Interpreting Complaints
In presenting or interpreting complaints, non-verbal features are important
part of the communication (e.g., gestures, motions, gaze, postural shifts,
tone of voice) (Boxer,
1993a).
Gender Differences
Women tend to commiserate about twice as much as men do, while men are
more likely to give advice, especially in response to complaints by female
speakers. Males are likely to think logically and want to solve problems,
whereas females tend to provide emotional support (Boxer,
1996).
German / English
German complaints tend to have a higher level of directness than British
English complaints. Words and phrases that intensify the force of the complaint
("upgraders," e.g., absolutely, really, I’m sure) are more
often utilized in German than in English. While attaching someone’s
identity seems to be a taboo in Britain, it seems perfectly appropriate
behavior for Germans under specific circumstances. German learners of English,
therefore, may use more direct complaint expressions than appropriate in
English (House
& Kasper, 1981).
Hebrew
American learners of Hebrew have been found to relatively prefer softer
complaints than native speakers of Hebrew. The central strategy preferred
by native speakers was explicit complaints on the severity scale of: no
reproach, disapproval, explicit complaint, warning or threat (Olshtain
& Weinbach, 1985).
Japanese
Japanese learners of English may tend to make nonsubstantive responses
(e.g., no response, non-verbal backchannels, and nonverbal backchannels
in repeated succession) rather than commiseration to indirect complaints.

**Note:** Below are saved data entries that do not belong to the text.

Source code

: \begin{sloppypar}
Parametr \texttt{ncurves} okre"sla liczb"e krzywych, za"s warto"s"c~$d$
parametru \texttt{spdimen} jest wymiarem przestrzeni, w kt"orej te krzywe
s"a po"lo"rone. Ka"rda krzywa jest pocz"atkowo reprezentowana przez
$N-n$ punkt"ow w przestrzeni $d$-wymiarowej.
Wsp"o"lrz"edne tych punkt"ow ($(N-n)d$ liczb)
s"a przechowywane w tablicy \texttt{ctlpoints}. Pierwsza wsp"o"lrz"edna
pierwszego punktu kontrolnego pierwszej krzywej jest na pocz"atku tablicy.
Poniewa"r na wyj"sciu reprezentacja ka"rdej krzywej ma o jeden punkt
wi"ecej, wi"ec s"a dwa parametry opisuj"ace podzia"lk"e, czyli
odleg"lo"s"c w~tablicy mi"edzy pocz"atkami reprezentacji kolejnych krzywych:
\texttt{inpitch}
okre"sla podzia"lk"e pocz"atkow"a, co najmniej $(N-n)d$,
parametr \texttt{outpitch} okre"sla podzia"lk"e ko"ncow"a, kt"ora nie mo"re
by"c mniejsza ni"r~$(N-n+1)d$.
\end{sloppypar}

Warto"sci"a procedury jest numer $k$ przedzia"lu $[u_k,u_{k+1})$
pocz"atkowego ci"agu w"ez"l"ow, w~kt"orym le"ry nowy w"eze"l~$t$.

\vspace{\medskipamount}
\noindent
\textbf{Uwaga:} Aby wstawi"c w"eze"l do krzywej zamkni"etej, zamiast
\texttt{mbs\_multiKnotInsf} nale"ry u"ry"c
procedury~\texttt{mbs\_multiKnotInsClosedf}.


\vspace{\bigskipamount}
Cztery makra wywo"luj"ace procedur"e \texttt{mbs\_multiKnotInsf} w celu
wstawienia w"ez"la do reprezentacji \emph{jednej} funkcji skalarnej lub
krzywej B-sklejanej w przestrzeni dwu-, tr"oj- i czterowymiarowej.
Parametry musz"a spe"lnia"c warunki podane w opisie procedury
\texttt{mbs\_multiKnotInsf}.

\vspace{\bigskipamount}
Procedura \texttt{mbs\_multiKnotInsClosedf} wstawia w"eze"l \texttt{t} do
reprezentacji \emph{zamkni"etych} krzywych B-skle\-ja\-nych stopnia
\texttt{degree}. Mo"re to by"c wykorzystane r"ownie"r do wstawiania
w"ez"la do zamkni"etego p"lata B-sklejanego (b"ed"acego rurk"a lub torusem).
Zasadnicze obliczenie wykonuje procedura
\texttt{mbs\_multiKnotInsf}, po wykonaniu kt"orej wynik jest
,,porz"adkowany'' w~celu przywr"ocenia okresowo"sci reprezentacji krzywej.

Such responses are unlikely to sustain their part of the conversation,
and result in a missed opportunity in establishing solidarity in the interaction
(Boxer,
1993b).
References
Boxer, D. (1993a). Complaining and commiserating: A speech act view of solidarity in spoken American English. NY: Peter Lang.
Boxer, D. (1993b). Complaints as positive strategies: What the learner needs to know. TESOL Quarterly, 27(2), 277-299.
Boxer, D. (1996). Ethnographic interviewing as a research tool in speech act analysis: The case of complaints. In S.M. Gass & J. (Eds.), Speech acts across cultures: Challenges to communication in a second language (pp. 217-239). Berlin: Mouton de Gruyter.
Boxer, D. & Pickering L. (1995). Problems in the presentation of speech acts in ELT materials: the case of complaints. ELT Journal, 49 (1), 44-58.
House, J. & Kasper, G. (1981). Politeness Markers in English and German. In F. Coulmas (Ed.), Conversational Routine: Explorations in Standardized Communication Situations and Prepatterned Speech (pp. 157-185). The Hague, The Netherlands: Mouton Publishers.
Olshtain, E. & Weinbach, L. (1985). Complaints : A study of speech act behavior among native and nonnative speakers of Hebrew. In J. Verschueren & M. Bertuccelli-Papi (Eds.), The Pragmatic Perspective : Selected Papers from the 1985 International Pragmatics Conference (pp, 195-208). Amsterdam/Philadelphia: John Benjamins Publishing Company.